» **Problem**
Where a picture shows up in the listing below, omit it and output the rest exactly.
Input data Start Marker
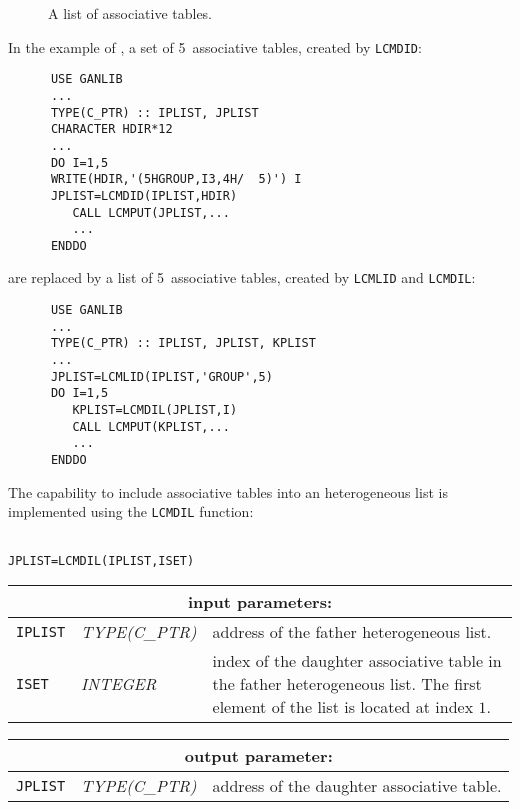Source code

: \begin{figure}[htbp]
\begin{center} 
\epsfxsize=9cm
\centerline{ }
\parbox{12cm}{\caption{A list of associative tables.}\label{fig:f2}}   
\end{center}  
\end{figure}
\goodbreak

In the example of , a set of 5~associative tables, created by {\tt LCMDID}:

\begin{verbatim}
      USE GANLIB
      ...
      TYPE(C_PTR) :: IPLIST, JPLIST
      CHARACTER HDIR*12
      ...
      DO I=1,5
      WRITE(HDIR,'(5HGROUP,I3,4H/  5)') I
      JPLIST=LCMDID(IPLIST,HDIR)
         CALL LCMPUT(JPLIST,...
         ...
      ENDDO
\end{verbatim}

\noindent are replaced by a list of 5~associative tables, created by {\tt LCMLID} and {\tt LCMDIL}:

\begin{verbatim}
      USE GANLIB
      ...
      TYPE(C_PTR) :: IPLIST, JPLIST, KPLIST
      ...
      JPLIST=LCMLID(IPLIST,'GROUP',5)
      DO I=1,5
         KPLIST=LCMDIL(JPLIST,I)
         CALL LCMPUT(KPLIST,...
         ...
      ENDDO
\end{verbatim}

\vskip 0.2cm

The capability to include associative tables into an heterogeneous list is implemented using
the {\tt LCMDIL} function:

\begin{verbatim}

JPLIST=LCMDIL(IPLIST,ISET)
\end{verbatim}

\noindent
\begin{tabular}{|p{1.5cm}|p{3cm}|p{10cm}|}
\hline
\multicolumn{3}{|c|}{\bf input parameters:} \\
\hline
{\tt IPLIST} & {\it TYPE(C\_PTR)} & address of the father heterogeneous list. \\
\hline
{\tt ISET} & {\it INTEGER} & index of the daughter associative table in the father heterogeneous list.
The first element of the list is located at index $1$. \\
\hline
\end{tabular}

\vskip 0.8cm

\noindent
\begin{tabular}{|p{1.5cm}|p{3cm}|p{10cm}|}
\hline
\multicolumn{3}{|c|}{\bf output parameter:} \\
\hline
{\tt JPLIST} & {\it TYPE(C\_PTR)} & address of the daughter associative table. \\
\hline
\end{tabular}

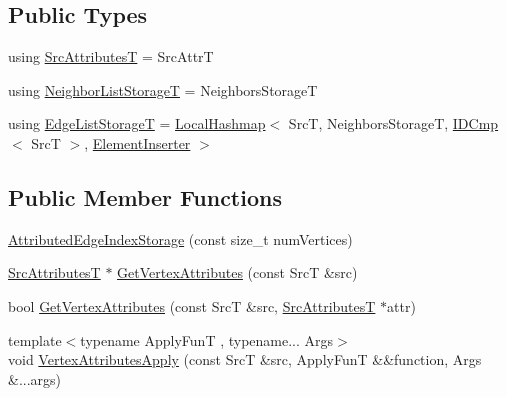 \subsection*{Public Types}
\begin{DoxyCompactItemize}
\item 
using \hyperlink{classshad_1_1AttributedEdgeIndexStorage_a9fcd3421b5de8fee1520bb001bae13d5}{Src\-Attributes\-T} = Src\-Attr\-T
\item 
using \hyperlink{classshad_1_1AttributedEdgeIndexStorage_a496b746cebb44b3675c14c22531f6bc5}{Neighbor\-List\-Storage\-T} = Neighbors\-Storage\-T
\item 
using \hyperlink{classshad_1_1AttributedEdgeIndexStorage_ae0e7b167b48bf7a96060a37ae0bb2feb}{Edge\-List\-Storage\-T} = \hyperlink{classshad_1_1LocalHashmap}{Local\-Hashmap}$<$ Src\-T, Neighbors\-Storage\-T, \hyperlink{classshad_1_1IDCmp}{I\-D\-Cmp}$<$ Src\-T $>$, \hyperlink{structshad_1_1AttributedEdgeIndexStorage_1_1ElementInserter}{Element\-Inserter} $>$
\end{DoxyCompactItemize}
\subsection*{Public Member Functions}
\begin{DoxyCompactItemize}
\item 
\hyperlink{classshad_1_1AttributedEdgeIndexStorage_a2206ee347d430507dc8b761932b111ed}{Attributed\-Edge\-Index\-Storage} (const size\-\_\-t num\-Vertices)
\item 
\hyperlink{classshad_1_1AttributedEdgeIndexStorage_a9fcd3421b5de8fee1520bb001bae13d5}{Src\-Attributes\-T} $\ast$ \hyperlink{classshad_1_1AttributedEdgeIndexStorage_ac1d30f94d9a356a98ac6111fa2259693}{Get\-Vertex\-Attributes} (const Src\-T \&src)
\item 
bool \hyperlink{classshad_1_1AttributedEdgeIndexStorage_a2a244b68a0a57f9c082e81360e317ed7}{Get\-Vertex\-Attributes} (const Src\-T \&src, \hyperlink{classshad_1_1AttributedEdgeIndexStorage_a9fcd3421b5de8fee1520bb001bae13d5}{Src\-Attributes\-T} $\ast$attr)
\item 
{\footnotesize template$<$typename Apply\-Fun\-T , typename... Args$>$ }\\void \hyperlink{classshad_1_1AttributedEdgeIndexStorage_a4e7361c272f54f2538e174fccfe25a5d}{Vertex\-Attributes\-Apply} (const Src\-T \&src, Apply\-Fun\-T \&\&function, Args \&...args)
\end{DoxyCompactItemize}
Input data End Marker
» **Answer box**
Source code

: \begin{figure}[htbp]
\begin{center} 
\epsfxsize=9cm
\centerline{ }
\parbox{12cm}{\caption{A list of associative tables.}\label{fig:f2}}   
\end{center}  
\end{figure}
\goodbreak

In the example of , a set of 5~associative tables, created by {\tt LCMDID}:

\begin{verbatim}
      USE GANLIB
      ...
      TYPE(C_PTR) :: IPLIST, JPLIST
      CHARACTER HDIR*12
      ...
      DO I=1,5
      WRITE(HDIR,'(5HGROUP,I3,4H/  5)') I
      JPLIST=LCMDID(IPLIST,HDIR)
         CALL LCMPUT(JPLIST,...
         ...
      ENDDO
\end{verbatim}

\noindent are replaced by a list of 5~associative tables, created by {\tt LCMLID} and {\tt LCMDIL}:

\begin{verbatim}
      USE GANLIB
      ...
      TYPE(C_PTR) :: IPLIST, JPLIST, KPLIST
      ...
      JPLIST=LCMLID(IPLIST,'GROUP',5)
      DO I=1,5
         KPLIST=LCMDIL(JPLIST,I)
         CALL LCMPUT(KPLIST,...
         ...
      ENDDO
\end{verbatim}

\vskip 0.2cm

The capability to include associative tables into an heterogeneous list is implemented using
the {\tt LCMDIL} function:

\begin{verbatim}

JPLIST=LCMDIL(IPLIST,ISET)
\end{verbatim}

\noindent
\begin{tabular}{|p{1.5cm}|p{3cm}|p{10cm}|}
\hline
\multicolumn{3}{|c|}{\bf input parameters:} \\
\hline
{\tt IPLIST} & {\it TYPE(C\_PTR)} & address of the father heterogeneous list. \\
\hline
{\tt ISET} & {\it INTEGER} & index of the daughter associative table in the father heterogeneous list.
The first element of the list is located at index $1$. \\
\hline
\end{tabular}

\vskip 0.8cm

\noindent
\begin{tabular}{|p{1.5cm}|p{3cm}|p{10cm}|}
\hline
\multicolumn{3}{|c|}{\bf output parameter:} \\
\hline
{\tt JPLIST} & {\it TYPE(C\_PTR)} & address of the daughter associative table. \\
\hline
\end{tabular}

 \subsection*{Public Types}
\begin{DoxyCompactItemize}
\item 
using \hyperlink{classshad_1_1AttributedEdgeIndexStorage_a9fcd3421b5de8fee1520bb001bae13d5}{Src\-Attributes\-T} = Src\-Attr\-T
\item 
using \hyperlink{classshad_1_1AttributedEdgeIndexStorage_a496b746cebb44b3675c14c22531f6bc5}{Neighbor\-List\-Storage\-T} = Neighbors\-Storage\-T
\item 
using \hyperlink{classshad_1_1AttributedEdgeIndexStorage_ae0e7b167b48bf7a96060a37ae0bb2feb}{Edge\-List\-Storage\-T} = \hyperlink{classshad_1_1LocalHashmap}{Local\-Hashmap}$<$ Src\-T, Neighbors\-Storage\-T, \hyperlink{classshad_1_1IDCmp}{I\-D\-Cmp}$<$ Src\-T $>$, \hyperlink{structshad_1_1AttributedEdgeIndexStorage_1_1ElementInserter}{Element\-Inserter} $>$
\end{DoxyCompactItemize}
\subsection*{Public Member Functions}
\begin{DoxyCompactItemize}
\item 
\hyperlink{classshad_1_1AttributedEdgeIndexStorage_a2206ee347d430507dc8b761932b111ed}{Attributed\-Edge\-Index\-Storage} (const size\-\_\-t num\-Vertices)
\item 
\hyperlink{classshad_1_1AttributedEdgeIndexStorage_a9fcd3421b5de8fee1520bb001bae13d5}{Src\-Attributes\-T} $\ast$ \hyperlink{classshad_1_1AttributedEdgeIndexStorage_ac1d30f94d9a356a98ac6111fa2259693}{Get\-Vertex\-Attributes} (const Src\-T \&src)
\item 
bool \hyperlink{classshad_1_1AttributedEdgeIndexStorage_a2a244b68a0a57f9c082e81360e317ed7}{Get\-Vertex\-Attributes} (const Src\-T \&src, \hyperlink{classshad_1_1AttributedEdgeIndexStorage_a9fcd3421b5de8fee1520bb001bae13d5}{Src\-Attributes\-T} $\ast$attr)
\item 
{\footnotesize template$<$typename Apply\-Fun\-T , typename... Args$>$ }\\void \hyperlink{classshad_1_1AttributedEdgeIndexStorage_a4e7361c272f54f2538e174fccfe25a5d}{Vertex\-Attributes\-Apply} (const Src\-T \&src, Apply\-Fun\-T \&\&function, Args \&...args)
\end{DoxyCompactItemize}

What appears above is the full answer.